The error message you quote seems somewhat garbled. However,
I think your issue is this: BCEWithLogitsLoss expects a target of
type float, rather than a long. So convert your target tensor from
long to float.

(You can think of integer targets as being class labels: 0 means “no,”
and 1 means “yes.” But you can also understand them as probabilities: 0.0 mean 0% probability of being “yes” (thus, “no”), and 1.0 means
100% probability of being “yes” (thus “yes”). Unlike something like CrossEntropyLoss that requires its targets to be integer class labels, BCEWithLogitsLossdoes accept non-integer probabilities for its
targets. So you can have 0.15 (probably “no”) or 0.90 (probably
“yes”). This is a good thing, but in order to support this use case, BCEWithLogitsLoss requires floats for its targets, even if you are
only passing it 0.0s and 1.0s.)

Well, yes, at some point you have to count the 0s and 1s, at least for a
representative sample of your data.

If I were doing it, I would recognize that my pytorch code is somewhere
already converting those images into target tensors that consist of 0s
and 1s. Then target.mean() will give you the fraction of 1s in that
target tensor.

I have applied target.mean() as you recommended, to determine the fraction of 1s in the target tensor and it gave me very small values (0.2128, 0.099, 0.0421) for different tensors (images). I have used 0.2128 as the pos_weight. But, I could not notice any changes during the training process. Please, could you provide with some clarification?
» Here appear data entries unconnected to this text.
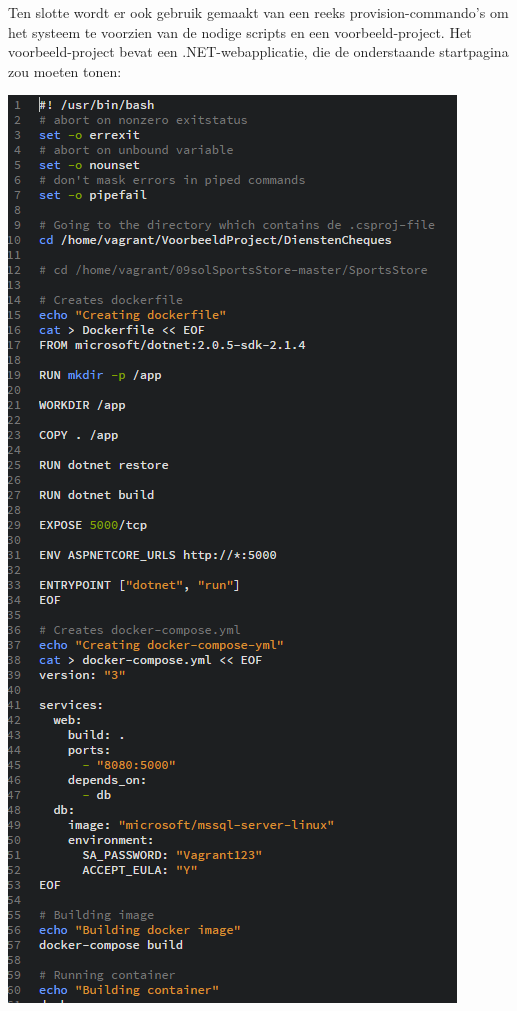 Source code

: Ten slotte wordt er ook gebruik gemaakt van een reeks provision-commando's om het systeem te voorzien van de nodige scripts en een voorbeeld-project. Het voorbeeld-project bevat een .NET-webapplicatie, die de onderstaande startpagina zou moeten tonen:

\begin{center}
	\includegraphics[scale=0.6]{img/centosapplicaties01}
\end{center}

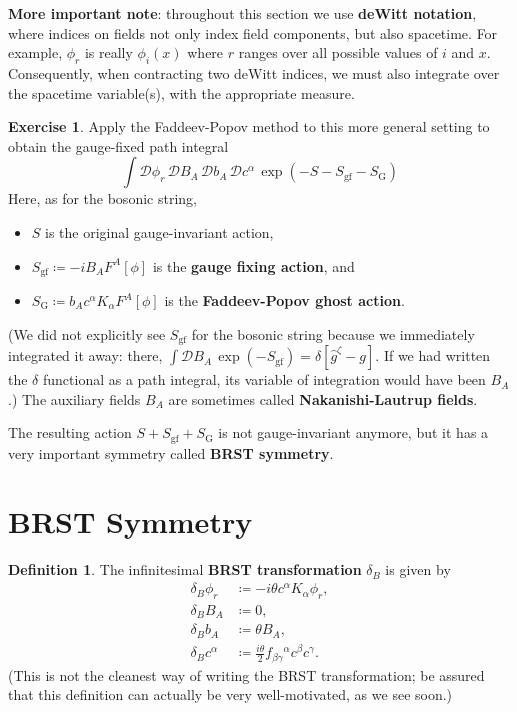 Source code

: \documentclass{report}
\theoremstyle{plain}
\theoremstyle{definition}
\newtheorem{definition}[theorem]{Definition}
\newtheorem{exercise}{Exercise}[section]
\theoremstyle{remark}
\newcommand{\cD}{\mathcal{D}}
\begin{document}
{\bf More important note}: throughout this section we use {\bf deWitt
  notation}, where indices on fields not only index field components,
but also spacetime. For example, $\phi_r$ is really $\phi_i(x)$ where
$r$ ranges over all possible values of $i$ and $x$. Consequently, when
contracting two deWitt indices, we must also integrate over the
spacetime variable(s), with the appropriate measure.

\begin{exercise}
  Apply the Faddeev-Popov method to this more general setting to
  obtain the gauge-fixed path integral
  \[ \int \cD \phi_r \, \cD B_A \, \cD b_A \, \cD c^\alpha \, \exp(-S - S_{\text{gf}} - S_{\text{G}}) \]
  Here, as for the bosonic string,
  \begin{itemize}
  \item $S$ is the original gauge-invariant action,
  \item $S_{\text{gf}} \coloneqq -i B_A F^A[\phi]$ is the {\bf gauge
    fixing action}, and
  \item $S_{\text{G}} \coloneqq b_A c^\alpha K_\alpha F^A[\phi]$ is
    the {\bf Faddeev-Popov ghost action}.
  \end{itemize}
  (We did not explicitly see $S_{\text{gf}}$ for the bosonic string
  because we immediately integrated it away: there, $\int \cD B_A \,
  \exp(-S_{\text{gf}}) = \delta[\hat{g}^\zeta - g]$. If we had written
  the $\delta$ functional as a path integral, its variable of
  integration would have been $B_A$.) The auxiliary fields $B_A$ are
  sometimes called {\bf Nakanishi-Lautrup fields}.
\end{exercise}

The resulting action $S + S_{\text{gf}} + S_{\text{G}}$ is not
gauge-invariant anymore, but it has a very important symmetry called
{\bf BRST symmetry}.

\section{BRST Symmetry}

\begin{definition}
  The infinitesimal {\bf BRST transformation} $\delta_B$ is given by
  \begin{align*}
    \delta_B\phi_r &\coloneqq -i\theta c^\alpha K_\alpha\phi_r, \\
    \delta_B B_A &\coloneqq 0, \\
    \delta_B b_A &\coloneqq \theta B_A, \\
    \delta_B c^\alpha &\coloneqq \frac{i\theta}{2} f_{\beta\gamma}{}^\alpha c^\beta c^\gamma.
  \end{align*}
  (This is not the cleanest way of writing the BRST transformation; be
  assured that this definition can actually be very well-motivated, as
  we see soon.)
\end{definition}
\end{document}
You’re doing it backwards. You have fewer 1s than 0s, but by using 0.2128 for pos_weight you are further reducing the weight of the 1s
pixels in your loss function.

Let’s say that averaged over multiple images your fraction of 1s is
about 0.10. Then, approximately, you would want to use a value
of pos_weight of 1.0 / 0.10 = 10.0 to increase the weight of
the 1s.

More precisely (but we don’t need to be precise about the value of pos_weight), you would use pos_weight = (1.0 - 0.10) / 0.10.

Thank you very much for your continuous help. I have conducted some experiments passing a value to pos_weight as follows.

pos_weight = (1.0 - 0.2128) / 0.2128 = 3.69

However, the loss instead got higher. Please, what could be the reason?
From my understanding, target.mean() returns the fraction of 1s in the label. Given that my class of interest (foreground) is 1s, why is that the fraction of 1s cannot be directly passed to pos_weight?

Please, could anyone provide me with some clarification?